Disruption of ER–mitochondria contact sites induces autophagy-dependent loss of P-bodies through the Ca2+-CaMKK2-AMPK pathway

ABSTRACT P-bodies (PBs) and stress granules (SGs) are conserved, non-membranous cytoplasmic condensates of RNA–protein complexes. PBs are implicated in post-transcriptional regulation of gene expression through mRNA decay, translational repression and/or storage. Although much is known about the de novo formation of PBs and SGs involving liquid–liquid phase separation through multiple protein–protein and protein–RNA interactions, their subcellular localization and turnover mechanisms are less understood. Here, we report the presence of a subpopulation of PBs and SGs that are in proximity to ER–mitochondria contact sites (ERMCSs) in mammalian cells.
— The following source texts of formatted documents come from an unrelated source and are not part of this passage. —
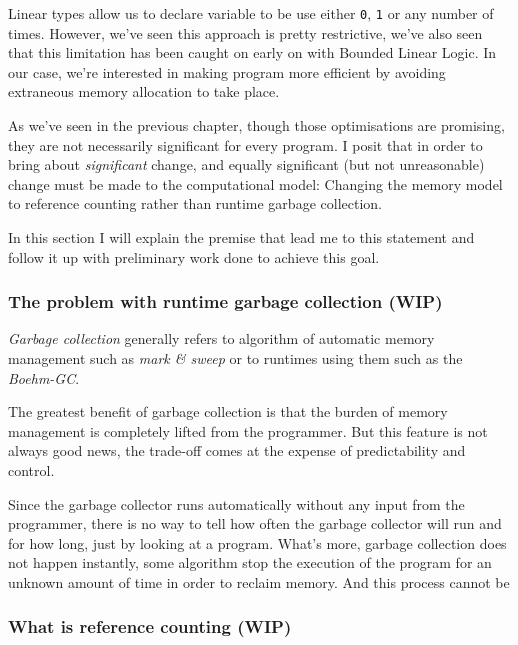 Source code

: \documentclass[
]{article}
\begin{document}
Linear types allow us to declare variable to be use either \texttt{0},
\texttt{1} or any number of times. However, we've seen this approach is
pretty restrictive, we've also seen that this limitation has been caught
on early on with Bounded Linear Logic. In our case, we're interested in
making program more efficient by avoiding extraneous memory allocation
to take place.

As we've seen in the previous chapter, though those optimisations are
promising, they are not necessarily significant for every program. I
posit that in order to bring about \emph{significant} change, and
equally significant (but not unreasonable) change must be made to the
computational model: Changing the memory model to reference counting
rather than runtime garbage collection.

In this section I will explain the premise that lead me to this
statement and follow it up with preliminary work done to achieve this
goal.

\hypertarget{the-problem-with-runtime-garbage-collection-wip}{%
\subsubsection{The problem with runtime garbage collection
(WIP)}\label{the-problem-with-runtime-garbage-collection-wip}}

\emph{Garbage collection} generally refers to algorithm of automatic
memory management such as \emph{mark \& sweep} or to runtimes using them
such as the \emph{Boehm-GC}.

The greatest benefit of garbage collection is that the burden of memory
management is completely lifted from the programmer. But this feature is
not always good news, the trade-off comes at the expense of
predictability and control.

Since the garbage collector runs automatically without any input from
the programmer, there is no way to tell how often the garbage collector
will run and for how long, just by looking at a program. What's more,
garbage collection does not happen instantly, some algorithm stop the
execution of the program for an unknown amount of time in order to
reclaim memory. And this process cannot be

\hypertarget{what-is-reference-counting-wip}{%
\subsubsection{What is reference counting
(WIP)}\label{what-is-reference-counting-wip}}
\end{document}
Disruption of ERMCSs, achieved through depletion of ER–mitochondria tethering proteins, leads to the disappearance of PBs but not SGs. This effect can be reversed by inhibiting autophagy through both genetic and pharmacological means. Additionally, we find that the disruption of ERMCSs leads to cytosolic Ca2+-induced activation of CaMKK2 and AMP-activated protein kinase (AMPK), ultimately resulting in an autophagy-dependent decrease in PB abundance. Collectively, our findings unveil a mechanism wherein disturbances in ERMCSs induce autophagy-dependent loss of PBs via activation of the Ca2+-CaMKK2-AMPK pathway, thus potentially linking the dynamics and functions of ERMCS with post-transcriptional gene regulation.